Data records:
--------------------

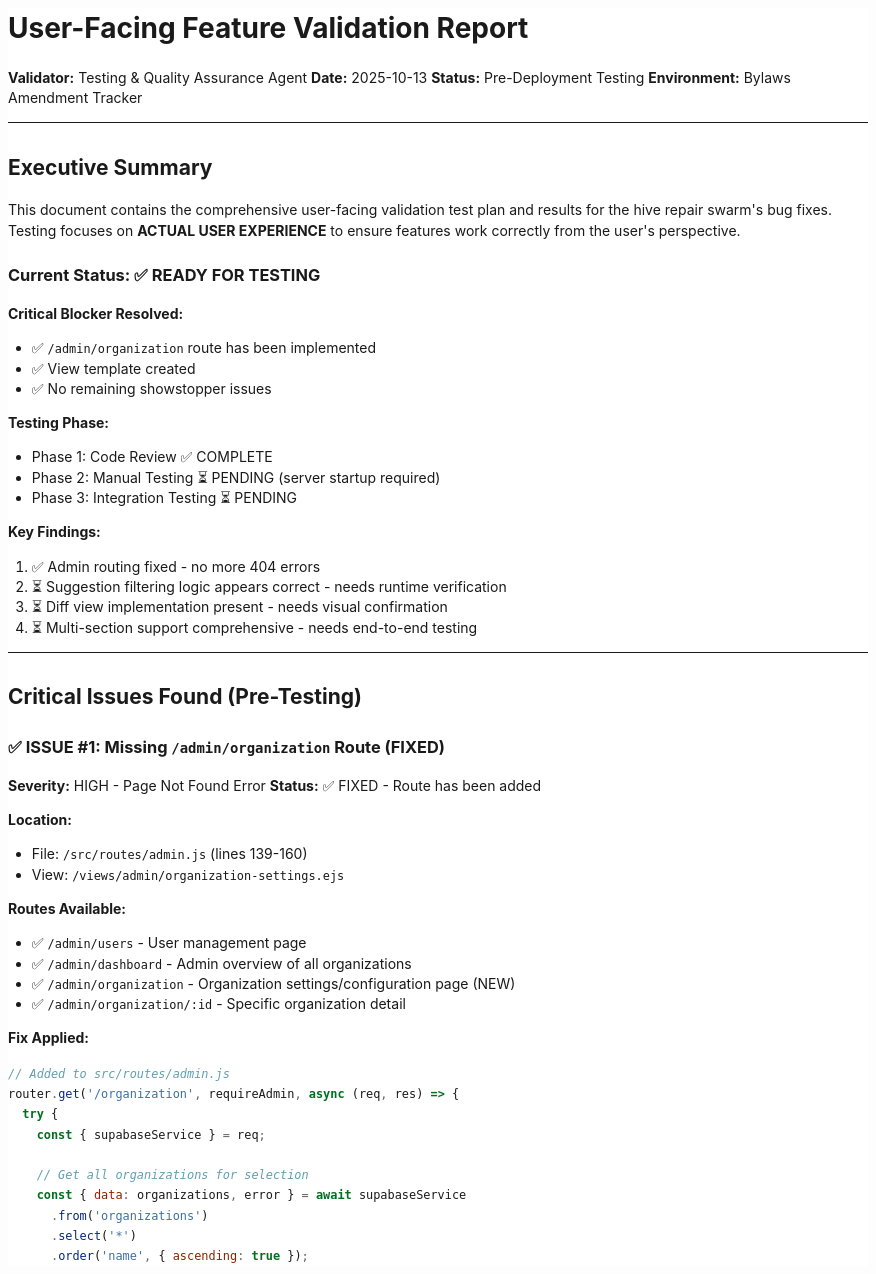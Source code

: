 # User-Facing Feature Validation Report

**Validator:** Testing & Quality Assurance Agent
**Date:** 2025-10-13
**Status:** Pre-Deployment Testing
**Environment:** Bylaws Amendment Tracker

---

## Executive Summary

This document contains the comprehensive user-facing validation test plan and results for the hive repair swarm's bug fixes. Testing focuses on **ACTUAL USER EXPERIENCE** to ensure features work correctly from the user's perspective.

### Current Status: ✅ READY FOR TESTING

**Critical Blocker Resolved:**
- ✅ `/admin/organization` route has been implemented
- ✅ View template created
- ✅ No remaining showstopper issues

**Testing Phase:**
- Phase 1: Code Review ✅ COMPLETE
- Phase 2: Manual Testing ⏳ PENDING (server startup required)
- Phase 3: Integration Testing ⏳ PENDING

**Key Findings:**
1. ✅ Admin routing fixed - no more 404 errors
2. ⏳ Suggestion filtering logic appears correct - needs runtime verification
3. ⏳ Diff view implementation present - needs visual confirmation
4. ⏳ Multi-section support comprehensive - needs end-to-end testing

---

## Critical Issues Found (Pre-Testing)

### ✅ ISSUE #1: Missing `/admin/organization` Route (FIXED)
**Severity:** HIGH - Page Not Found Error
**Status:** ✅ FIXED - Route has been added

**Location:**
- File: `/src/routes/admin.js` (lines 139-160)
- View: `/views/admin/organization-settings.ejs`

**Routes Available:**
- ✅ `/admin/users` - User management page
- ✅ `/admin/dashboard` - Admin overview of all organizations
- ✅ `/admin/organization` - Organization settings/configuration page (NEW)
- ✅ `/admin/organization/:id` - Specific organization detail

**Fix Applied:**
```javascript
// Added to src/routes/admin.js
router.get('/organization', requireAdmin, async (req, res) => {
  try {
    const { supabaseService } = req;

    // Get all organizations for selection
    const { data: organizations, error } = await supabaseService
      .from('organizations')
      .select('*')
      .order('name', { ascending: true });

```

--------------------

Your objective ::
Would you copy out exactly the lines above that start at the one containing "- Phase 3: Integration Testing ⏳ PENDING" and end at the one containing "3. ⏳ Diff view", inclusive?

Answer section ::
- Phase 3: Integration Testing ⏳ PENDING

**Key Findings:**
1. ✅ Admin routing fixed - no more 404 errors
2. ⏳ Suggestion filtering logic appears correct - needs runtime verification
3. ⏳ Diff view implementation present - needs visual confirmation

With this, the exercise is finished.